The Hurricane (John Ford, Stuart Heisler, 1937) On a ship sailing through the South Seas, Dr. Kersaint (Thomas Mitchell) waxes nostalgic on the submerged ruins of a building the ship passes, blows it a kiss, and informs a fellow passenger that it was what remains of the island of Manukura, where he lived as a doctor in Paradise, in a time when the Governor was the stuffy bureaucrat DeLaage (Raymond Massey), who was in total contrast to the freer native people.
Among them is Terangi (Jon Hall), newlywed to Marama (Dorothy Lamour), and who works as first mate of the tradeship Katopua, making a regular run to Tahiti. On one of those trips Terangi is ordered to leave a bar by a drunk Frenchman and the resulting fight lands him in jail for six months, unable to return to his new family. The unyielding French governor refuses to pardon him, and Turangi makes one unsuccessful escape attempt after another, only increasing his sentence and his exile.
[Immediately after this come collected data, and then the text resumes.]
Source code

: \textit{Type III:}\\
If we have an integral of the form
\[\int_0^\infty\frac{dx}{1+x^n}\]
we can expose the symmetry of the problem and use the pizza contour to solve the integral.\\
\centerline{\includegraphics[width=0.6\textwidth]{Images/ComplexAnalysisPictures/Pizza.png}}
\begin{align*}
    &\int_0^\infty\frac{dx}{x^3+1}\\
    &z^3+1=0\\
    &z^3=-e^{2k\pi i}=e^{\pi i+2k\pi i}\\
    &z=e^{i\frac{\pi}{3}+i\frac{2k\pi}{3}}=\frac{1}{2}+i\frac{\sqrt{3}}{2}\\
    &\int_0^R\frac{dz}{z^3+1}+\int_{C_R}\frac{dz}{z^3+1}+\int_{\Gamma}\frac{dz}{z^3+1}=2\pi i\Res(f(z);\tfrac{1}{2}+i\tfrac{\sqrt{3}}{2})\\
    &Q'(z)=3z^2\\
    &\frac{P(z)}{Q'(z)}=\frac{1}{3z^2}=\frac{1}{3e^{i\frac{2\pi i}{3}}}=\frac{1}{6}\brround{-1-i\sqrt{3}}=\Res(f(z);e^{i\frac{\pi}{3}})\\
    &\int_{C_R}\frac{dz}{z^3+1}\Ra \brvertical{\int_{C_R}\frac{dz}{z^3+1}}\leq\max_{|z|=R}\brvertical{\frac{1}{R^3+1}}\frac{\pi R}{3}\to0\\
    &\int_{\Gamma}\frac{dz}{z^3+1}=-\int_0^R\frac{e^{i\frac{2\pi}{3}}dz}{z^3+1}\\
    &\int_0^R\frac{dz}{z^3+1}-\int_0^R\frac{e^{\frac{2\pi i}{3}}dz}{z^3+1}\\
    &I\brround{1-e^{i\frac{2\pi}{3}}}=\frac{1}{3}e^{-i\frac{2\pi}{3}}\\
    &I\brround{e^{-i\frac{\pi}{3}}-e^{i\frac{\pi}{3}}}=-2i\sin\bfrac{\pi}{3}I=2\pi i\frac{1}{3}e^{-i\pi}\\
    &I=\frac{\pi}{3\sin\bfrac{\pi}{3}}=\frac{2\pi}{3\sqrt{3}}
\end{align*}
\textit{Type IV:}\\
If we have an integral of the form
It's a cautionary tale of race prejudice and imperialism that can only be rectified by an Act of God, and at that point second unit director Stuart Heisler takes over with a sequence of live-action, studio-bound mayhem that's horrific to watch, and head-rattlingly impressive. It's also acres above the usual "disaster movie" formula in that Ford and screenwriter Dudley Nichols take the time to actually have the audience familiar with the characters in danger, and place them in the absolute worse situation for their survival, given their traits and prejudices. It's one thing to be wary of an arbitrary natural disaster, but one should always avoid one with a sense of irony (and a sense of reckoning, as well).
Kudos to Ford for actually casting Polynesians as the natives (with the exception of Lamour—who was anything but—and Hall, who was, splitting heirs, half-Tahitian), but the rest of the cast is top-notch with Ford regular John Carradine as a sadistic guard, and an early role for the soon-to-be ubiquitous Thomas Mitchell, who makes an impression with every role. It's not Ford at his most artistic—nor, frankly, did he need to be, but he manages to make the drama on both sides of the cultural divide matter—and letting God sort it out.